It was a Sunday, May 31. The context was unprecedented—chaos outside, but a deliberate pursuit of order inside the virtual room. The Society moved its annual celebration to Zoom, a platform usually reserved for corporate drones and fatigued students. Here, it hosted the iambic pulse.
The shift wasn’t merely logistical. It felt symbolic. Classical poetry relies on constraints—the strict walls of a sonnet, the recurring turn of a villanelle. Finding freedom within the tight frame of a monitor screen mirrored the very art form being celebrated.

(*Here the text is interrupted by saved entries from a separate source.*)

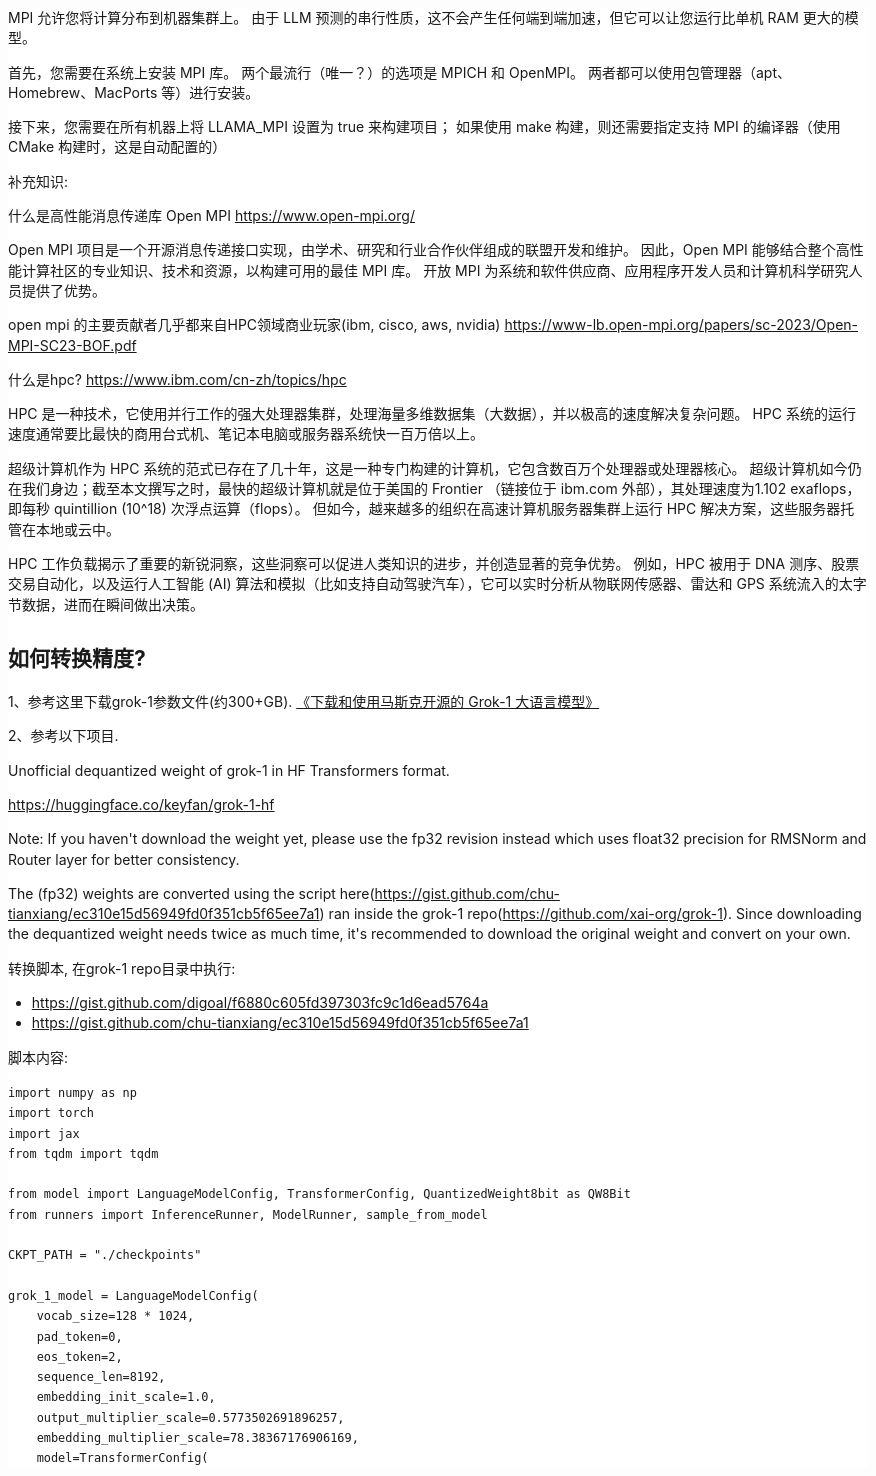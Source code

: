 MPI 允许您将计算分布到机器集群上。 由于 LLM 预测的串行性质，这不会产生任何端到端加速，但它可以让您运行比单机 RAM 更大的模型。  
  
首先，您需要在系统上安装 MPI 库。 两个最流行（唯一？）的选项是 MPICH 和 OpenMPI。 两者都可以使用包管理器（apt、Homebrew、MacPorts 等）进行安装。  
  
接下来，您需要在所有机器上将 LLAMA_MPI 设置为 true 来构建项目； 如果使用 make 构建，则还需要指定支持 MPI 的编译器（使用 CMake 构建时，这是自动配置的）   
   
补充知识:   
  
什么是高性能消息传递库 Open MPI https://www.open-mpi.org/    
  
Open MPI 项目是一个开源消息传递接口实现，由学术、研究和行业合作伙伴组成的联盟开发和维护。 因此，Open MPI 能够结合整个高性能计算社区的专业知识、技术和资源，以构建可用的最佳 MPI 库。 开放 MPI 为系统和软件供应商、应用程序开发人员和计算机科学研究人员提供了优势。  
  
open mpi 的主要贡献者几乎都来自HPC领域商业玩家(ibm, cisco, aws, nvidia)  https://www-lb.open-mpi.org/papers/sc-2023/Open-MPI-SC23-BOF.pdf  
  
什么是hpc? https://www.ibm.com/cn-zh/topics/hpc  
  
HPC 是一种技术，它使用并行工作的强大处理器集群，处理海量多维数据集（大数据），并以极高的速度解决复杂问题。 HPC 系统的运行速度通常要比最快的商用台式机、笔记本电脑或服务器系统快一百万倍以上。  
  
超级计算机作为 HPC 系统的范式已存在了几十年，这是一种专门构建的计算机，它包含数百万个处理器或处理器核心。 超级计算机如今仍在我们身边；截至本文撰写之时，最快的超级计算机就是位于美国的 Frontier （链接位于  ibm.com 外部），其处理速度为1.102 exaflops，即每秒 quintillion (10^18) 次浮点运算（flops）。 但如今，越来越多的组织在高速计算机服务器集群上运行 HPC 解决方案，这些服务器托管在本地或云中。  
  
HPC 工作负载揭示了重要的新锐洞察，这些洞察可以促进人类知识的进步，并创造显著的竞争优势。 例如，HPC 被用于 DNA 测序、股票交易自动化，以及运行人工智能 (AI) 算法和模拟（比如支持自动驾驶汽车），它可以实时分析从物联网传感器、雷达和 GPS 系统流入的太字节数据，进而在瞬间做出决策。  
  
    
  
## 如何转换精度?    
  
1、参考这里下载grok-1参数文件(约300+GB). [《下载和使用马斯克开源的 Grok-1 大语言模型》](../202403/20240323_02.md)    
  
2、参考以下项目.   
  
Unofficial dequantized weight of grok-1 in HF Transformers format.    
  
https://huggingface.co/keyfan/grok-1-hf    
  
Note: If you haven't download the weight yet, please use the fp32 revision instead which uses float32 precision for RMSNorm and Router layer for better consistency.  
  
The (fp32) weights are converted using the script here(https://gist.github.com/chu-tianxiang/ec310e15d56949fd0f351cb5f65ee7a1) ran inside the grok-1 repo(https://github.com/xai-org/grok-1). Since downloading the dequantized weight needs twice as much time, it's recommended to download the original weight and convert on your own.    
  
转换脚本, 在grok-1 repo目录中执行:     
- https://gist.github.com/digoal/f6880c605fd397303fc9c1d6ead5764a   
- https://gist.github.com/chu-tianxiang/ec310e15d56949fd0f351cb5f65ee7a1    
  
脚本内容:  
```  
import numpy as np  
import torch  
import jax  
from tqdm import tqdm  
  
from model import LanguageModelConfig, TransformerConfig, QuantizedWeight8bit as QW8Bit  
from runners import InferenceRunner, ModelRunner, sample_from_model  
  
CKPT_PATH = "./checkpoints"  
  
grok_1_model = LanguageModelConfig(  
    vocab_size=128 * 1024,  
    pad_token=0,  
    eos_token=2,  
    sequence_len=8192,  
    embedding_init_scale=1.0,  
    output_multiplier_scale=0.5773502691896257,  
    embedding_multiplier_scale=78.38367176906169,  
    model=TransformerConfig(  
```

Evan Mantyk hosted the session, guiding a roster of poets who refused to let the tradition gather dust.
The lineup brought together distinct timbres. A.M. Juster, known for his sharp wit and translations, shared the digital stage with Theresa Rodriguez and Randal A. Burd, Jr. The audience heard the stark realities of human rights from Jennifer Zeng and Damian Robin.
This wasn’t a dry academic reading. It was a testament to the endurance of the spoken word. James A. Tweedie, C.B. Anderson, and others added their verses to the mix. You could hear the breath behind the lines, the distinct pauses that only a poet knows how to execute. The technology faded; the meter remained.
The event unfolded in two waves. The first session broke the midday silence, followed by a second wave in the late afternoon. It was a gathering of five hundred minds, separated by oceans but synchronized by the beat of the verse.
Sponsors Mark F. Stone and James Sale helped ensure the transmission of these voices. In a time when the world felt fragmented, the insistence on rhyme—on two disparate things clicking together in harmony—felt less like a literary device and more like a survival mechanism. The Symposium proved that even when we cannot stand in the same room, we can still dwell in the same stanza.